“Time Zones, Tiredness, and Turnout: A Natural Experiment on the Effect of Sleep Deprivation on Voter Turnout and Election Results” with Jerome Schafer, Yale
AMERICAN POLITICS & PUBLIC POLICY WORKSHOP
Abstract: Why don’t more people vote? In this article, we show that many citizens fail to cast a ballot because they are too tired. To do so, we leverage a natural quasi-experiment that exploits discontinuous decreases in sleep times on the eastern side of U.S. time zone boundaries. Our preferred model specification indicates that this exogenous source of sleep deprivation depresses county-level turnout in general elections by about 2 percentage points, and pushes election results towards Republicans. This effect appears to exacerbate participatory inequality—depressing turnout in low propensity communities most—and is magnified in areas where obstacles to voting are greatest. Our findings have important theoretical implications for the study of political participation. They highlight that life constraints may stand in the way of civic engagement. This suggests that many citizens hold the precursors to participation but lack the general, rather than expressly political, motivation to follow-through and actually vote.

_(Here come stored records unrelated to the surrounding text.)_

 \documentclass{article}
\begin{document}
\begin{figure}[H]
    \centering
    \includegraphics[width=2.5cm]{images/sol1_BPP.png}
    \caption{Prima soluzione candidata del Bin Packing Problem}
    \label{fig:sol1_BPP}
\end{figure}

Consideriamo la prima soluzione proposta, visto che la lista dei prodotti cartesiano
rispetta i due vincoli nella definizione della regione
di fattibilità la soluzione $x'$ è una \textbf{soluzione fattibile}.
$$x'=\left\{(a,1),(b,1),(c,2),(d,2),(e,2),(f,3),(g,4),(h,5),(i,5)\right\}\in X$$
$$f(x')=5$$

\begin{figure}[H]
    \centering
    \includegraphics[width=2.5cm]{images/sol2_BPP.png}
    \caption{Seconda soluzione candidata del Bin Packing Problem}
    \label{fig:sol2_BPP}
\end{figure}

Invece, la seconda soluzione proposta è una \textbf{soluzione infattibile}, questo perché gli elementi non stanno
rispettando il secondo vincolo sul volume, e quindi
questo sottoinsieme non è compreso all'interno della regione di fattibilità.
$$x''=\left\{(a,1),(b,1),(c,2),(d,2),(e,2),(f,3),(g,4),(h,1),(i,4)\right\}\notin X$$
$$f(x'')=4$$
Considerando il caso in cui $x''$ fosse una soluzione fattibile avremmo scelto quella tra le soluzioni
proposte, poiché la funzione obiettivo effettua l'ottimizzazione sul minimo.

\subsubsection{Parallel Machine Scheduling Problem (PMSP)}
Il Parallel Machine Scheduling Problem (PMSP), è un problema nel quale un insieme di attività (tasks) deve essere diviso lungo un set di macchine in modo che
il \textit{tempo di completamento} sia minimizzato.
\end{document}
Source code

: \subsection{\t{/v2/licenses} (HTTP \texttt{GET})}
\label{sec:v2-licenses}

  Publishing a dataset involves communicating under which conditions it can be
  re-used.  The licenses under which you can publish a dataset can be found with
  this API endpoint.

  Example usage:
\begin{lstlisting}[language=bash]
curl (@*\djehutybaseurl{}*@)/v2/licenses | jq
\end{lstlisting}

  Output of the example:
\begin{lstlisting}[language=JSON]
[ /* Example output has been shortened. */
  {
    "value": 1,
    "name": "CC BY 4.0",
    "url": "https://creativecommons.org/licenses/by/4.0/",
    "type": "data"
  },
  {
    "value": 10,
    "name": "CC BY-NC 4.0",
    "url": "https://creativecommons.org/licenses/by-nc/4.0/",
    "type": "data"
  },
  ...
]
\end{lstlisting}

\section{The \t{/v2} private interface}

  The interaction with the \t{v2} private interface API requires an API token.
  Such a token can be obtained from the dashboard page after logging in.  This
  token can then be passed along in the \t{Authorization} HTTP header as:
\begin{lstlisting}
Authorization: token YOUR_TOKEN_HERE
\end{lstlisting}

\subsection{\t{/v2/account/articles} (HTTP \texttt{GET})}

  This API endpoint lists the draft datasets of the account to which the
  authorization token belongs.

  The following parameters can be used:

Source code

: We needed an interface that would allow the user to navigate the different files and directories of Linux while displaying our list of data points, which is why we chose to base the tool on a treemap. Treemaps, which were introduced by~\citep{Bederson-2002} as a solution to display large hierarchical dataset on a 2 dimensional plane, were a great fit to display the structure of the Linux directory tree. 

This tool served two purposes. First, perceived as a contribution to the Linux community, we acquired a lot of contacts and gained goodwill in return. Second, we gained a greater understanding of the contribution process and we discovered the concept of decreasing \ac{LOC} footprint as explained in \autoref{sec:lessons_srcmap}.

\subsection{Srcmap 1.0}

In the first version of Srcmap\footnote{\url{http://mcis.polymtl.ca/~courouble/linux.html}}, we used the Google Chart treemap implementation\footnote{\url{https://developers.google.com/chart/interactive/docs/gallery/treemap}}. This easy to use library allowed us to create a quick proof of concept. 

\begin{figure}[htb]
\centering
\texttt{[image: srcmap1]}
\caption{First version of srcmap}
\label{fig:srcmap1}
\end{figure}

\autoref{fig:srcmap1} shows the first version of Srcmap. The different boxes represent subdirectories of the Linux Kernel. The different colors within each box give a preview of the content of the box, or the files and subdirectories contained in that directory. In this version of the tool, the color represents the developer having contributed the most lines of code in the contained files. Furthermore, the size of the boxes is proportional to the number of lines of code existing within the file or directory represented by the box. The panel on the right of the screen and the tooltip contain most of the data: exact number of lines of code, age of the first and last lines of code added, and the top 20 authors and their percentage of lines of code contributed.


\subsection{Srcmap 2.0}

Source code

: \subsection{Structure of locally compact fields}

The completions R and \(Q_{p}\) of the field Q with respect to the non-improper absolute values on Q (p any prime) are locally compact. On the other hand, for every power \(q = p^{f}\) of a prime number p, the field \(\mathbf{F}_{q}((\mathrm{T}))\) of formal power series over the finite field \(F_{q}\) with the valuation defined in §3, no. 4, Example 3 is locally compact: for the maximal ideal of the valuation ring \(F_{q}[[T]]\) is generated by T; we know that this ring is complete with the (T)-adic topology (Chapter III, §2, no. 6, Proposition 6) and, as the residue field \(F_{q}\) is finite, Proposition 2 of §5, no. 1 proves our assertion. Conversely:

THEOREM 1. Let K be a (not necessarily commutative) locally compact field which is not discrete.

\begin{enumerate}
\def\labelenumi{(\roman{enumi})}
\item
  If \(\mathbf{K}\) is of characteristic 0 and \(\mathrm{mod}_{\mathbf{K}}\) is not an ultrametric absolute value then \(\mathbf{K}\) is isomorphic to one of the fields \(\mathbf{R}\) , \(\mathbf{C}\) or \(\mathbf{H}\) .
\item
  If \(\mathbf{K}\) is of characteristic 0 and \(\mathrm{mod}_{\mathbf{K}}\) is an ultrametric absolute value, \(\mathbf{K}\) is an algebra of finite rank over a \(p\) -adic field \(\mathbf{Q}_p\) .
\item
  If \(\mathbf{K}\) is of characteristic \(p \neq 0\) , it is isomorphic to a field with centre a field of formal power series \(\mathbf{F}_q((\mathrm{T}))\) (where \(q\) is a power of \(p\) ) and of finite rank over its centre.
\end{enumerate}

Jerome Schafer started his Ph.D. in Political Science at Yale in 2012. He is interested in political behavior, political economy, and quantitative methodology. His current research uses lab experiments to explore biases in economic voting. For example, voters tend to overweight recent events relative to cumulative performance. The lab setting precisely identifies what voters are capable of, and might suggest ways to assist them in taking decisions that serve their interests. A dual French and German citizen, Jerome holds a B.A. and an M.A. from Sciences Po Paris. His article “European Commission Officials’ Policy Attititudes” is forthcoming in JCMS: Journal of Common Market Studies.